## Records for the exercise

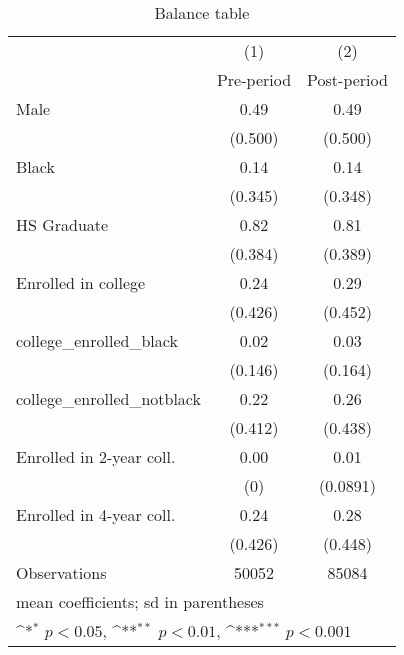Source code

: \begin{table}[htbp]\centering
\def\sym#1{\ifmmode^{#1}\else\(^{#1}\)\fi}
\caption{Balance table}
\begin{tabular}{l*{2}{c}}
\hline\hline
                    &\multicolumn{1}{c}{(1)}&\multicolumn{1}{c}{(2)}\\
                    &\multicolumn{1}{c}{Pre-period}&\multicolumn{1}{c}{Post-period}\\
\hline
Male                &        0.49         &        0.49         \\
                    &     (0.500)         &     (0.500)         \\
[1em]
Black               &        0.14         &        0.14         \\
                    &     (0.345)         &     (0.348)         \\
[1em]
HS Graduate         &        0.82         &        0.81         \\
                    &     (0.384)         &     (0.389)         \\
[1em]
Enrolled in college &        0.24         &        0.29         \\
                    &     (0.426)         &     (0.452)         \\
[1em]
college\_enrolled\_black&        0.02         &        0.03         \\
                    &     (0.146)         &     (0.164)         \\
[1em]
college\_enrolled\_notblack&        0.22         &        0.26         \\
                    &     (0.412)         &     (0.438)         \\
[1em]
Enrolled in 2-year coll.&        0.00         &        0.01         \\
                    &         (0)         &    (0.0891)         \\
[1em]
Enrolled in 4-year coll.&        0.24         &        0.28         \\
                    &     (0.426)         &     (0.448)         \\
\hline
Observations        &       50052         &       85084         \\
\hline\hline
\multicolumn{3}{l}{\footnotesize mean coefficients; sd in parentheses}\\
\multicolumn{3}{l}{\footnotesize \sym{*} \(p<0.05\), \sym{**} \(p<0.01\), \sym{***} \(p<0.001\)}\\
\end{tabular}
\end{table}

## Activity
Search the entries for the word "year", then gather every line that has it.

## Response to this task
Enrolled in 2-year coll.&        0.00         &        0.01         \\
Enrolled in 4-year coll.&        0.24         &        0.28         \\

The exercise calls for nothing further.